The Chinese government is eager to have as many companies as possible producing EVs. But it also likes to have foreign companies partner in China with local ones, and while Tesla has made noises about finding a joint-venture partner, it is reluctant to share the technology which it believes makes it special.
There are few details surrounding the plans as yet, As such, makers of EVs face an uncomfortable choice of relying on a government-financed plan that may end up favoring some makers more than others, or keeping control of their own destiny at the cost of investing more of their own money.
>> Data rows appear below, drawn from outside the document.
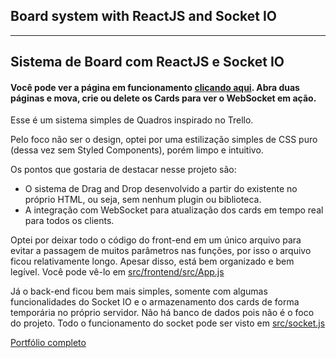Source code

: ## Board system with ReactJS and Socket IO
---
## Sistema de Board com ReactJS e Socket IO

#### Você pode ver a página em funcionamento [clicando aqui](https://leonardosantos.herokuapp.com/socketboard). Abra duas páginas e mova, crie ou delete os Cards para ver o WebSocket em ação.

Esse é um sistema simples de Quadros inspirado no Trello.

Pelo foco não ser o design, optei por uma estilização simples de CSS puro (dessa vez sem Styled Components), porém limpo e intuitivo.

Os pontos que gostaria de destacar nesse projeto são:
- O sistema de Drag and Drop desenvolvido a partir do existente no próprio HTML, ou seja, sem nenhum plugin ou biblioteca.
- A integração com WebSocket para atualização dos cards em tempo real para todos os clients.

Optei por deixar todo o código do front-end em um único arquivo para evitar a passagem de muitos parâmetros nas funções, por isso o arquivo ficou relativamente longo. Apesar disso, está bem organizado e bem legível. Você pode vê-lo em [src/frontend/src/App.js](https://github.com/syllomex/websocket-board/blob/master/src/frontend/src/App.js)

Já o back-end ficou bem mais simples, somente com algumas funcionalidades do Socket IO e o armazenamento dos cards de forma temporária no próprio servidor. Não há banco de dados pois não é o foco do projeto. Todo o funcionamento do socket pode ser visto em [src/socket.js](https://github.com/syllomex/websocket-board/blob/master/src/socket.js)

[Portfólio completo](https://leonardosantos.herokuapp.com)
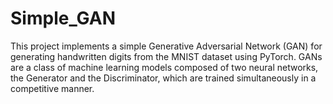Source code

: # Simple_GAN
This project implements a simple Generative Adversarial Network (GAN) for generating handwritten digits from the MNIST dataset using PyTorch. GANs are a class of machine learning models composed of two neural networks, the Generator and the Discriminator, which are trained simultaneously in a competitive manner.
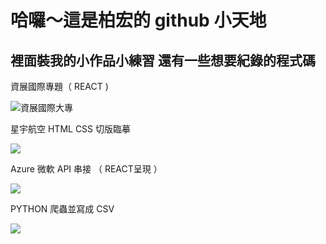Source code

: # 哈囉～這是柏宏的 github 小天地

## 裡面裝我的小作品小練習 還有一些想要紀錄的程式碼

<p>資展國際專題（ REACT )</p>
<img src="https://www.cakeresume.com/cdn-cgi/image/fit=scale-down,format=auto,w=828/https://images.cakeresume.com/P5AW4/bh20511/bad8ffbf-1edb-49ee-9387-afeb9e1ed6ad.png" alt="資展國際大專"/>
<br/>

<p>星宇航空 HTML CSS 切版臨摹</p>

<img src="https://www.cakeresume.com/cdn-cgi/image/fit=scale-down,format=auto,w=828/https://images.cakeresume.com/P5AW4/bh20511/2f21c069-ac6e-429f-9039-5294ffb85d6a.jpeg"/>
<br/>

<p>Azure 微軟 API 串接 （ REACT呈現 ）</p>

<img src="https://www.cakeresume.com/cdn-cgi/image/fit=scale-down,format=auto,w=828/https://images.cakeresume.com/P5AW4/bh20511/211178b6-058a-4c7a-919e-194b10a2cc50.png"/>
<br/>

<p> PYTHON 爬蟲並寫成 CSV </p>

<img src="https://www.cakeresume.com/cdn-cgi/image/fit=scale-down,format=auto,w=828/https://images.cakeresume.com/P5AW4/bh20511/be09f9cf-290d-40c2-bc33-4b5e51bf34f7.jpg"/>
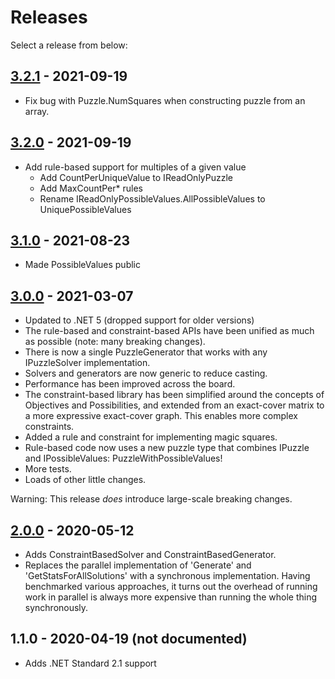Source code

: ﻿# Releases

Select a release from below:

## [3.2.1](/releases/v3.2.1/) - 2021-09-19

* Fix bug with Puzzle.NumSquares when constructing puzzle from an array.

## [3.2.0](/releases/v3.2.0/) - 2021-09-19

* Add rule-based support for multiples of a given value
  * Add CountPerUniqueValue to IReadOnlyPuzzle
  * Add MaxCountPer* rules 
  * Rename IReadOnlyPossibleValues.AllPossibleValues to UniquePossibleValues

## [3.1.0](/releases/v3.1.0/) - 2021-08-23

* Made PossibleValues public

## [3.0.0](/releases/v3.0.0/) - 2021-03-07

* Updated to .NET 5 (dropped support for older versions)
* The rule-based and constraint-based APIs have been unified as much as possible (note: many breaking changes).
* There is now a single PuzzleGenerator that works with any IPuzzleSolver implementation.
* Solvers and generators are now generic to reduce casting.
* Performance has been improved across the board.
* The constraint-based library has been simplified around the concepts of Objectives and Possibilities, and extended from an exact-cover matrix to a more expressive exact-cover graph. This enables more complex constraints.
* Added a rule and constraint for implementing magic squares.
* Rule-based code now uses a new puzzle type that combines IPuzzle and IPossibleValues: PuzzleWithPossibleValues!
* More tests.
* Loads of other little changes.

Warning: This release *does* introduce large-scale breaking changes.

## [2.0.0](/releases/v2.0.0/) - 2020-05-12

*  Adds ConstraintBasedSolver and ConstraintBasedGenerator.
*  Replaces the parallel implementation of 'Generate' and 'GetStatsForAllSolutions' with a
   synchronous implementation. Having benchmarked various approaches, it turns out the overhead of
   running work in parallel is always more expensive than running the whole thing synchronously.

## 1.1.0 - 2020-04-19 (not documented)

*  Adds .NET Standard 2.1 support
Reuters quoted a Tesla China spokeswoman as saying that the charging service will be free but only available for Tesla vehicles.
Tesla had earlier announced initiatives with real estate developers including Soho China Ltd and China Yintai Holdings to build charging points, but Unicom, with its nationwide chain of retail outlets, is a different scale of partner altogether.
The companies plan to build 400 charging stations at China Unicom outlets in 120 cities, agencies quoted Tesla China spokeswoman Peggy Yang as saying Friday. They’ll also build 20 super-charging facilities, which can recharge cars up to 16 times more quickly.